----- LISTED ENTRIES -----

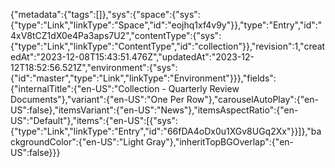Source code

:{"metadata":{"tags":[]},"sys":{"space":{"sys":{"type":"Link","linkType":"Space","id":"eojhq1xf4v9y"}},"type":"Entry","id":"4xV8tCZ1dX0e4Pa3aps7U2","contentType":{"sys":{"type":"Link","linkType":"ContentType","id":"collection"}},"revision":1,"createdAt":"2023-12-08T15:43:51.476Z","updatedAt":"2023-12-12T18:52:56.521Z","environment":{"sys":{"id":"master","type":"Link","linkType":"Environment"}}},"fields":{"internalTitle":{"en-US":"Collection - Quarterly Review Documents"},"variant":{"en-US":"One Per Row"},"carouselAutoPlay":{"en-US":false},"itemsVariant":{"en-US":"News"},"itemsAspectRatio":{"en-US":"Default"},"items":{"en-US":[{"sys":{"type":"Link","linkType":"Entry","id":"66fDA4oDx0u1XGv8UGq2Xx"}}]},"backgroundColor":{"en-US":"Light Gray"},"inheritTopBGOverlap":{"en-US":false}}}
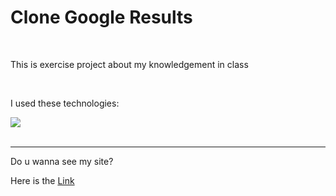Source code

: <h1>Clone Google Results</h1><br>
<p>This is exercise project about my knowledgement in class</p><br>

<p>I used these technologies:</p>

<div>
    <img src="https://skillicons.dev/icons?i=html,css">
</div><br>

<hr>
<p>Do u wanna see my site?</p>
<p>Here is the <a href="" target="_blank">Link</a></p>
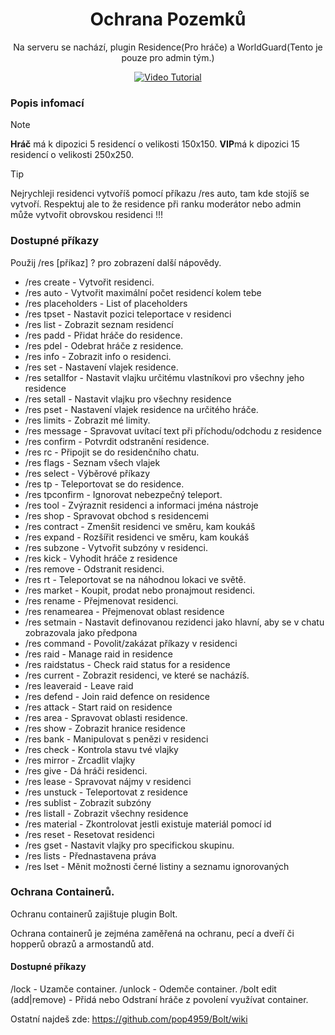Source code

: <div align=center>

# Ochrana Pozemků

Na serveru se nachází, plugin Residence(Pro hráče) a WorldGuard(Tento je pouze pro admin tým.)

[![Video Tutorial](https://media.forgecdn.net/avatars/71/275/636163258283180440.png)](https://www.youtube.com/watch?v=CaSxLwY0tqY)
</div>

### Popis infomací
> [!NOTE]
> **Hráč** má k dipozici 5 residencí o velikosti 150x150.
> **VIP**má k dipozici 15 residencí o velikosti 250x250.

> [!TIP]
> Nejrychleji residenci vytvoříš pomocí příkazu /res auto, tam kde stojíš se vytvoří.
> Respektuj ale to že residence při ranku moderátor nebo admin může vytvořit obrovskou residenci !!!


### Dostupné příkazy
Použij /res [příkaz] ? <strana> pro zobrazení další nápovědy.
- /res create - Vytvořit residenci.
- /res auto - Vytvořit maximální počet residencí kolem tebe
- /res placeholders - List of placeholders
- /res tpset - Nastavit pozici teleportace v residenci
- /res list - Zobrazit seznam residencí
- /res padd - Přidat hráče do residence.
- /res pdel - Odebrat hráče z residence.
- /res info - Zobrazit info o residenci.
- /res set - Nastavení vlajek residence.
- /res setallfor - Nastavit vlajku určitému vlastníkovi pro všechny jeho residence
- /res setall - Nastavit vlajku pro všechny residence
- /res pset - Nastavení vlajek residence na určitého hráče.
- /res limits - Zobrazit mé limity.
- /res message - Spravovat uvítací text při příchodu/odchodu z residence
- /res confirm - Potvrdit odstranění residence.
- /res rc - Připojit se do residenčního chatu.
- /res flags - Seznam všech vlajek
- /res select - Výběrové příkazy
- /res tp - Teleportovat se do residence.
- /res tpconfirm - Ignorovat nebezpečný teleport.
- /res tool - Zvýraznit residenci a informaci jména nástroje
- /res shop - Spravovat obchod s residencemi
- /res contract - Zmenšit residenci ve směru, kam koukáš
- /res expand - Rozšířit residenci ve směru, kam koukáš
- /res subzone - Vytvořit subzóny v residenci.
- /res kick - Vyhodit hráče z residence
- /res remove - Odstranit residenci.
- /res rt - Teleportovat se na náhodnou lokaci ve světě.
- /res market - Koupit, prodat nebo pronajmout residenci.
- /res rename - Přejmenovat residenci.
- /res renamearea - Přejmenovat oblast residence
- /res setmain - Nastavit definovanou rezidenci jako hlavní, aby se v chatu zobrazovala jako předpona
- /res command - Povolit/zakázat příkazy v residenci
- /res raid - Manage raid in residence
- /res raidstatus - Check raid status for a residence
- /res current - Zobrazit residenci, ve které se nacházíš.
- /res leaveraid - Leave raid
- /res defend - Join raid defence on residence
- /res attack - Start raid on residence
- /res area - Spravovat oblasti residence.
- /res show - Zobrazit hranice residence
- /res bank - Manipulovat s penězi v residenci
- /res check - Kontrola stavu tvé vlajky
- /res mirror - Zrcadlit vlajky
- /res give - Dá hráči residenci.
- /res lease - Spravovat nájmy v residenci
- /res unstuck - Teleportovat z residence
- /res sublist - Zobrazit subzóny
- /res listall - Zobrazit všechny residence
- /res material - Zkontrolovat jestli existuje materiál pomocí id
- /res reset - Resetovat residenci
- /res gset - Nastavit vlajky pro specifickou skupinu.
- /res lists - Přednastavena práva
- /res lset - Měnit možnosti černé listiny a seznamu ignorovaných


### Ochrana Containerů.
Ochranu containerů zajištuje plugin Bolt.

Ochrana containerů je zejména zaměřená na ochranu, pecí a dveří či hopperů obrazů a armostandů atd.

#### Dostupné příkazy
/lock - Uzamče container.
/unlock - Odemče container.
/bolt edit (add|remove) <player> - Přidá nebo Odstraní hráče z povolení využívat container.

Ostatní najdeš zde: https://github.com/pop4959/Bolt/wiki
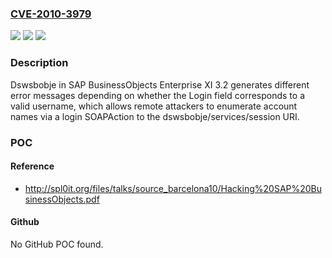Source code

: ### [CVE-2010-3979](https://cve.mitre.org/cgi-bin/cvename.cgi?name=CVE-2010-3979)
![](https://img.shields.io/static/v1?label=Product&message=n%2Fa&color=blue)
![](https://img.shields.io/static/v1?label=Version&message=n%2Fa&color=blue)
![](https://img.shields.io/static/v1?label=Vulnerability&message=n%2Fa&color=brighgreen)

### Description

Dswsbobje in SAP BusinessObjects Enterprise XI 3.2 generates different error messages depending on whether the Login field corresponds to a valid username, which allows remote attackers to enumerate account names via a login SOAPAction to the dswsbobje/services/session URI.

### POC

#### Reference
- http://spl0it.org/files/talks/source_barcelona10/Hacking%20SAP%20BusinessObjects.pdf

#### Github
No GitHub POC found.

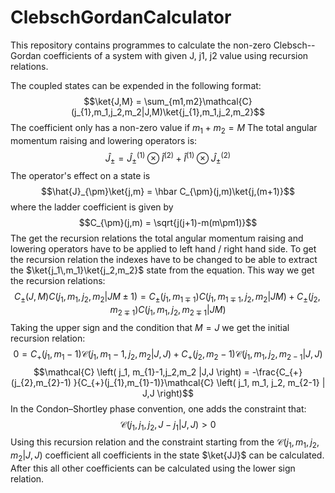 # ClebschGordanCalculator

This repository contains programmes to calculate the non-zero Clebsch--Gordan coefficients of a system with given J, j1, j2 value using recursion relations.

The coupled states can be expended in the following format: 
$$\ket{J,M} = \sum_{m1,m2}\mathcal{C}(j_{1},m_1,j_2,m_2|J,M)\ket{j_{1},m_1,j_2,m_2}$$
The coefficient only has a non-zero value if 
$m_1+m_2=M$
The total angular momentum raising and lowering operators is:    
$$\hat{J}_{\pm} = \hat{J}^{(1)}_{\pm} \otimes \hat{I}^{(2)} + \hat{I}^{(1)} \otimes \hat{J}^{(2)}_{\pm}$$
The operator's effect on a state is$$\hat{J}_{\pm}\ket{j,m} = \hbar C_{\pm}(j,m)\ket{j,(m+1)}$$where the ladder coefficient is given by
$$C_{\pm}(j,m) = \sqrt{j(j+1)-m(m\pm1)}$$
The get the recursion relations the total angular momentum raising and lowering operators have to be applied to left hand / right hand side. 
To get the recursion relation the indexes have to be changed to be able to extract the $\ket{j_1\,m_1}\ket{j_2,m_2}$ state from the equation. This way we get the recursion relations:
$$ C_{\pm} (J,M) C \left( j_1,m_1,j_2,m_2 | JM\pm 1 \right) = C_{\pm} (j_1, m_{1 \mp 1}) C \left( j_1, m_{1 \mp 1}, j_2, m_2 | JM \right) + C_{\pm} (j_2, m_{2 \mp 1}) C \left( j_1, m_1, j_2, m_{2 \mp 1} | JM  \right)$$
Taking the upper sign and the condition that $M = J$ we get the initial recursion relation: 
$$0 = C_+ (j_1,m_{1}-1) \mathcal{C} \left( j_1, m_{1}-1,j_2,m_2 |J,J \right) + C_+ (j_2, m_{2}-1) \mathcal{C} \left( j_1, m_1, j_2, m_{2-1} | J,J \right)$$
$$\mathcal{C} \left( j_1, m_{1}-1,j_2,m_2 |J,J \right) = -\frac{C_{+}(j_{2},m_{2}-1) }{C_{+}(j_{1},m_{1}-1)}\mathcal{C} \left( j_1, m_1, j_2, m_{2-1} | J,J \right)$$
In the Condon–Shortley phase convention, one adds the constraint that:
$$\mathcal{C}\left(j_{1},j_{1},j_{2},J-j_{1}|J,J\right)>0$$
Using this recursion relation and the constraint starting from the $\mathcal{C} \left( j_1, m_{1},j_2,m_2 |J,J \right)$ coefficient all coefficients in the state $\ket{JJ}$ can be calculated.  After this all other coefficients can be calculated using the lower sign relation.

-----

# TASK ITEM
What is needed is an exact copy of the lines above, from the one holding "<p>This is exercise" down to the one holding "### Popis infomací", with those two included and the pictures left out.

# ANSWER TO THIS TASK
<p>This is exercise project about my knowledgement in class</p><br>

<p>I used these technologies:</p>

<div>
    <img src="https://skillicons.dev/icons?i=html,css">
</div><br>

<hr>
<p>Do u wanna see my site?</p>
<p>Here is the <a href="" target="_blank">Link</a></p>
Source code

: <div align=center>

# Ochrana Pozemků

Na serveru se nachází, plugin Residence(Pro hráče) a WorldGuard(Tento je pouze pro admin tým.)

[![Video Tutorial](https://media.forgecdn.net/avatars/71/275/636163258283180440.png)](https://www.youtube.com/watch?v=CaSxLwY0tqY)
</div>

### Popis infomací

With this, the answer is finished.